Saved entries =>
Content starts
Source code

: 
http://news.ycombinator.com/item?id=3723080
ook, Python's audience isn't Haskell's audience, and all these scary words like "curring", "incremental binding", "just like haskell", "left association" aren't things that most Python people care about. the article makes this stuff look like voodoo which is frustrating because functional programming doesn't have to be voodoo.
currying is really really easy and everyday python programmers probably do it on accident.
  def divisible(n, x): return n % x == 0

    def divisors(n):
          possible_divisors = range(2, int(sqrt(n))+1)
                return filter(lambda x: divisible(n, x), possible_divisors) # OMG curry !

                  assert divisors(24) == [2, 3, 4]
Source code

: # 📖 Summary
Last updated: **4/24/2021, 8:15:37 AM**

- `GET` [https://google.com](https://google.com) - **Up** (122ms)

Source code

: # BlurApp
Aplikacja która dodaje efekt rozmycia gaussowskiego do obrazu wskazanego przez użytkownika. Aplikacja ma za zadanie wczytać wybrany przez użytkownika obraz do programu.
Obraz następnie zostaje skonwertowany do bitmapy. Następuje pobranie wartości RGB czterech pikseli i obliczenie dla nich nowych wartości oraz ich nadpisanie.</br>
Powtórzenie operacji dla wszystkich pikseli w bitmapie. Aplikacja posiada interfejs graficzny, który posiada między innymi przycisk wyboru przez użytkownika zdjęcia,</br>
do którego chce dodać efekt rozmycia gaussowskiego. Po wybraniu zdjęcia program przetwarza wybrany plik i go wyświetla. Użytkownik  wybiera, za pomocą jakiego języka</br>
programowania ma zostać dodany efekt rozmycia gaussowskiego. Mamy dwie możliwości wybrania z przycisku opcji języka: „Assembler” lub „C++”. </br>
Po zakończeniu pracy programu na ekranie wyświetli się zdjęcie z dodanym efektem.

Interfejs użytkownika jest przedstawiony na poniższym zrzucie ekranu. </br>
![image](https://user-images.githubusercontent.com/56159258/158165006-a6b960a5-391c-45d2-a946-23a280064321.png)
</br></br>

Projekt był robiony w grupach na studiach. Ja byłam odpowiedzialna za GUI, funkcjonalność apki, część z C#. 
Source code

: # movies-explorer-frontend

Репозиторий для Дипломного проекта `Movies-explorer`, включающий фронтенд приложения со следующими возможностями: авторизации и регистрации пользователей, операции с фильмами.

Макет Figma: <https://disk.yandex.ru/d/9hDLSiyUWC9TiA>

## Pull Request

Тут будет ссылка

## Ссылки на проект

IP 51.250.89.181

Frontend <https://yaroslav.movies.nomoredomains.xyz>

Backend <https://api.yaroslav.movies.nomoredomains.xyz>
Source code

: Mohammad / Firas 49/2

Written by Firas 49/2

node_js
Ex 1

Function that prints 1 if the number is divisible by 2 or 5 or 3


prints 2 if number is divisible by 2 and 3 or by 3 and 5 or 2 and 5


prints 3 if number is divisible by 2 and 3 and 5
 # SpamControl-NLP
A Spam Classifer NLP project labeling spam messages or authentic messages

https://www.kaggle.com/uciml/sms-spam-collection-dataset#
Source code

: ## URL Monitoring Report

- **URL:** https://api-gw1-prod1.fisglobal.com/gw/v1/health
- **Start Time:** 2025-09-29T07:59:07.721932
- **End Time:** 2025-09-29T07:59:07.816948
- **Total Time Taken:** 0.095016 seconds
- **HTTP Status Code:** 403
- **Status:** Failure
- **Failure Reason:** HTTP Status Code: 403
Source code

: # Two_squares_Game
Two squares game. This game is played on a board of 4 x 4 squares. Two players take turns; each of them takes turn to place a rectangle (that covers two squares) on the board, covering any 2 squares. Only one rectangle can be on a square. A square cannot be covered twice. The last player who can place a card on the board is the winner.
Content ends
Goal of the exercise =>
Show all of the lines above in which "return" is present.

Solution to the problem =>
  def divisible(n, x): return n % x == 0
                return filter(lambda x: divisible(n, x), possible_divisors) # OMG curry !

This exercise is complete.